De Santo llega a esa responsabilidad luego de un año donde personificó en cine a uno de sus referentes: hizo de Luis Sandrini en “Yo soy así: Tita de Buenos Aires”, la biografía de Tita Merello que dirigió Teresa Costantini. Los artistas fueron una de las parejas más nombradas en la década del 40.

“Mi abuela era bastante cinéfila y me hacía imitar a Sandrini cuando era chico, lo amo. Cuando se hace a alguien muy conocido y presente en generaciones que viven, la responsabilidad es más alta que en un personaje de ficción. En mi caso, arranqué queriéndolo: era seductor, muy inteligente, atractivo, más allá de que todos tenemos nuestras miserias. Su vida con Tita fue muy difícil porque tenían dos personalidades muy fuertes, y Luis terminó casándose con la mujer que la sociedad quería verlo”, reconoció.

“Hacer una película es un gran esfuerzo, tanto como llevarla a cada lado donde se la pueda mostrar. Y a la gente del lugar también le obliga a esforzarse para verla. El arte es ponerte la piel de gallina, no la técnica en la cual se sostiene, por lo que hay que valorar al creador”, destacó.

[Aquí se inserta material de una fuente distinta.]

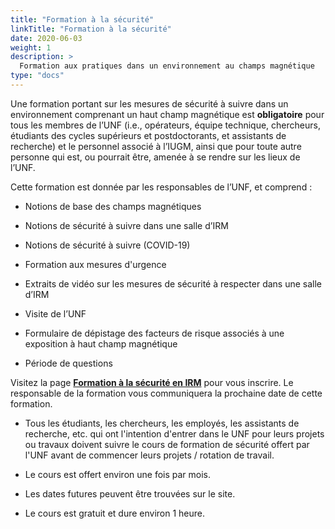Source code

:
 ```yaml
---
title: "Formation à la sécurité"
linkTitle: "Formation à la sécurité"
date: 2020-06-03
weight: 1
description: >
  Formation aux pratiques dans un environnement au champs magnétique
type: "docs"
---
```


Une formation portant sur les mesures de sécurité à suivre dans un environnement comprenant un haut champ magnétique est **obligatoire** pour tous les membres de l’UNF (i.e., opérateurs, équipe technique, chercheurs, étudiants des cycles supérieurs et postdoctorants, et assistants de recherche) et le personnel associé à l’IUGM, ainsi que pour toute autre personne qui est, ou pourrait être, amenée à se rendre sur les lieux de l’UNF.

Cette formation est donnée par les responsables de l’UNF, et comprend :

- Notions de base des champs magnétiques

- Notions de sécurité à suivre dans une salle d’IRM

- Notions de sécurité à suivre (COVID-19)

- Formation aux mesures d'urgence

- Extraits de vidéo sur les mesures de sécurité à respecter dans une salle d’IRM

- Visite de l’UNF

- Formulaire de dépistage des facteurs de risque associés à une exposition à haut champ magnétique

- Période de questions

Visitez la page [__Formation à la sécurité en IRM__](https://unf-montreal.ca/course/safety_training/) pour vous inscrire. Le responsable de la formation vous communiquera la prochaine date de cette formation.

- Tous les étudiants, les chercheurs, les employés, les assistants de recherche, etc. qui ont l'intention d'entrer dans le UNF pour leurs projets ou travaux doivent suivre le cours de formation de sécurité offert par l'UNF avant de commencer leurs projets / rotation de travail.

- Le cours est offert environ une fois par mois.

- Les dates futures peuvent être trouvées sur le site.

- Le cours est gratuit et dure environ 1 heure.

Acerca del momento político del país, el actor planteó que “se perdió la coherencia en algunos aspectos, no se reconocen en serio los errores y hay posturas enérgicas sin fisuras que se basan en una verdad absoluta que no existe”. “Nos falta madurar como pueblo y como personas. Hemos sufrido más en lo económico que en lo social”, agregó.

A fines del año pasado, De Santo inauguró el Espacio Incaa en la sala Hynes O’Connor del Ente Cultural. “Es como poner en marcha un tren, es algo emocionante que me vuelve a mi esencia. Tiene que estar lo moderno y lo antiguo, porque somos parte de esa historia. Ir al cine es un evento, encierra el deseo de que se cuenten las historias del propio lugar y pueden despertar vocaciones artísticas, como me pasó a mí. De hecho, mis primeras apariciones fueron como extra en muchas películas, porque tenía un amigo que era alumno de Lito Cruz y me llevaba a las filmaciones. Me adentré en la profesión sin darme cuenta, porque no sabía qué era ser actor, pensaba que había que venir de familia de artistas”, recordó.

“Vivimos un tiempo de cambio permanente, pero creo que deben dejar algo. Hay mucha ansiedad de tener lo último, y nos terminamos muriendo sin alcanzar el celular de última generación. Es una carrera que no quiero correr. Yo cuento mi historia, y cuando mis hijos le cuenten mi historia a los suyos será corta, concisa y atractiva”, concluyó.